*** SOURCE RECORDS ***

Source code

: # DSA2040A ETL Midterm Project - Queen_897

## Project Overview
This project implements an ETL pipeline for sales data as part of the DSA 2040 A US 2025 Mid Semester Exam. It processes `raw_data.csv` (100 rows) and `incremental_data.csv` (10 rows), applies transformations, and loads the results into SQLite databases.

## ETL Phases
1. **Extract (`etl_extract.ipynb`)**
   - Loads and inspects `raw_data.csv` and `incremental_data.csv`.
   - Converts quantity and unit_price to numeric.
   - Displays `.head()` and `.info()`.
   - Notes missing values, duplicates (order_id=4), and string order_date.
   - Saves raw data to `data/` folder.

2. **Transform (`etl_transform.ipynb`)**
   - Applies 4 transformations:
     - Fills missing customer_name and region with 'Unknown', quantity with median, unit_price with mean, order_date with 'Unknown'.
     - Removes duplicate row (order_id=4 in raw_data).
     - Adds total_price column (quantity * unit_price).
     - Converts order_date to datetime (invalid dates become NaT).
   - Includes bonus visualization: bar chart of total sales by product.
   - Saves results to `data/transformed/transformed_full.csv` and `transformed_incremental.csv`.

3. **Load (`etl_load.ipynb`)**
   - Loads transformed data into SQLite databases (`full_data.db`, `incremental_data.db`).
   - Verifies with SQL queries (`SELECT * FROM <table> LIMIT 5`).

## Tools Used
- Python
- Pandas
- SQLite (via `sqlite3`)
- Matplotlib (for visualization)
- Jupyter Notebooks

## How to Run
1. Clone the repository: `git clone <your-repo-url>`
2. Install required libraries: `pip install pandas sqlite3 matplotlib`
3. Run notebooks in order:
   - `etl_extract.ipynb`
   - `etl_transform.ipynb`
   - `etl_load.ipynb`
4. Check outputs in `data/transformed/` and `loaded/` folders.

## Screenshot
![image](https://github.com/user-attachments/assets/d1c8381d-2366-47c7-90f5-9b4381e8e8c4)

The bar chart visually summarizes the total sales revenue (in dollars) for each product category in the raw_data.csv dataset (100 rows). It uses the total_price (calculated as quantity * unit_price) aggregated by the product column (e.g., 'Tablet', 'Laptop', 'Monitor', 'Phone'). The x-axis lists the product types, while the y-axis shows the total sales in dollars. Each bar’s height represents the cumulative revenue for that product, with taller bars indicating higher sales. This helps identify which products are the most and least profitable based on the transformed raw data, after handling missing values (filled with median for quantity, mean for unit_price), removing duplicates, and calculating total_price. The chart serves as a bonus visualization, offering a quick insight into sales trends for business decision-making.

*** End of SOURCE RECORDS ***

EXERCISE OBJECTIVE. Here the job is to set down exactly the lines of the material above that fall between the one with "- Adds total_price" and the one with "- Loads transformed", inclusive, and nothing beyond them.

RESULT.
     - Adds total_price column (quantity * unit_price).
     - Converts order_date to datetime (invalid dates become NaT).
   - Includes bonus visualization: bar chart of total sales by product.
   - Saves results to `data/transformed/transformed_full.csv` and `transformed_incremental.csv`.

3. **Load (`etl_load.ipynb`)**
   - Loads transformed data into SQLite databases (`full_data.db`, `incremental_data.db`).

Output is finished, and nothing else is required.